Lawmakers bustle as General Assembly session draws to a close

Lawmakers were due to meet again on Saturday for what was to be their last day. But with dozens of unpaid bills and an outstanding budget, it seemed unlikely that they would finish in time.

Lawmakers could agree to extend the regular session, or Governor Glenn Youngkin could call a special session at a later date.

Here’s a look at some of the laws that resulted in a resolution on Capitol Hill this week:


House Republicans have resisted efforts by Democrats to revive measures that would have allowed voters to decide whether to remove legally outdated language banning same-sex marriage from the state Constitution and automatically restore the franchise to women. criminals who have served their sentence.

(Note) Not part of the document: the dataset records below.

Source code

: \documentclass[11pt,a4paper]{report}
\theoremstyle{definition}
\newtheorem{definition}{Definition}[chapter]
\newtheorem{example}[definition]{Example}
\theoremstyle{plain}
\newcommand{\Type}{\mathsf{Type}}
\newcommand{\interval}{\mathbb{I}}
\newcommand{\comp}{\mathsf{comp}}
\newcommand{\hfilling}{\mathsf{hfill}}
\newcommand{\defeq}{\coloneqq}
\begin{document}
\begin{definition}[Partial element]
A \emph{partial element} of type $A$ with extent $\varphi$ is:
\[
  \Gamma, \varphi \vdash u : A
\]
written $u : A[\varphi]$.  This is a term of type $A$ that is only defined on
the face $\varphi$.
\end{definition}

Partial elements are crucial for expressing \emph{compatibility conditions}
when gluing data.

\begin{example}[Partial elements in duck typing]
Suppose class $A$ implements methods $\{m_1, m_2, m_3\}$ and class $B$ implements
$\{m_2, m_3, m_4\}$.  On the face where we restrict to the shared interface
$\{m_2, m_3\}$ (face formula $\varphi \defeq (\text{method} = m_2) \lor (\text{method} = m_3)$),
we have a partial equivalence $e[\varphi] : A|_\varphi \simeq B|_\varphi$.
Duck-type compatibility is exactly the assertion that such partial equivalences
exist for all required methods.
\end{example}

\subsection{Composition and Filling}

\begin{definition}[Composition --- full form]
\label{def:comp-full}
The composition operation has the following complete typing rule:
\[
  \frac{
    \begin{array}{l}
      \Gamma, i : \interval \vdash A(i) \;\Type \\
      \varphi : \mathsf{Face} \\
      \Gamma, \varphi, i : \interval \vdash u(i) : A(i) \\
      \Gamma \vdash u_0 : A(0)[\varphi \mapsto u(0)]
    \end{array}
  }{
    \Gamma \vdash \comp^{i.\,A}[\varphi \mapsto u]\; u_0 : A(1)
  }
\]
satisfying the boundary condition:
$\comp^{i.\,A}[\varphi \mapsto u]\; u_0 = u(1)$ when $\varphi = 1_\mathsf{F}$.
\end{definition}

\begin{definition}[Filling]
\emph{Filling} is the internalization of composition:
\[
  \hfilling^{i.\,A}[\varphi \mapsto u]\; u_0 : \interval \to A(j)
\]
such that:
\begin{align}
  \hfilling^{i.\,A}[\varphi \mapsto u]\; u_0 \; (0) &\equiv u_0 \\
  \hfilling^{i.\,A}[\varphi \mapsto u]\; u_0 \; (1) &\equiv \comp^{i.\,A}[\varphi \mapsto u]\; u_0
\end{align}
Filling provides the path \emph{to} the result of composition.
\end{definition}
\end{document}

Legislation that would have allowed voter referendums on proposed constitutional amendments was defeated by a subcommittee earlier in this year’s legislative session. But Democrats made a last-minute effort to change House rules and bring the measures to the tightly divided floor for a vote. Republicans also defeated this effort.

The defeat of both proposals ends a two-year legislative process and restarts the clock. Proposed constitutional amendments must be passed by the General Assembly two consecutive years before they can be submitted to voters.

Proponents of the suffrage measure were particularly hopeful that it would gain passage this year after a Republican delegate sponsored a version of the legislation.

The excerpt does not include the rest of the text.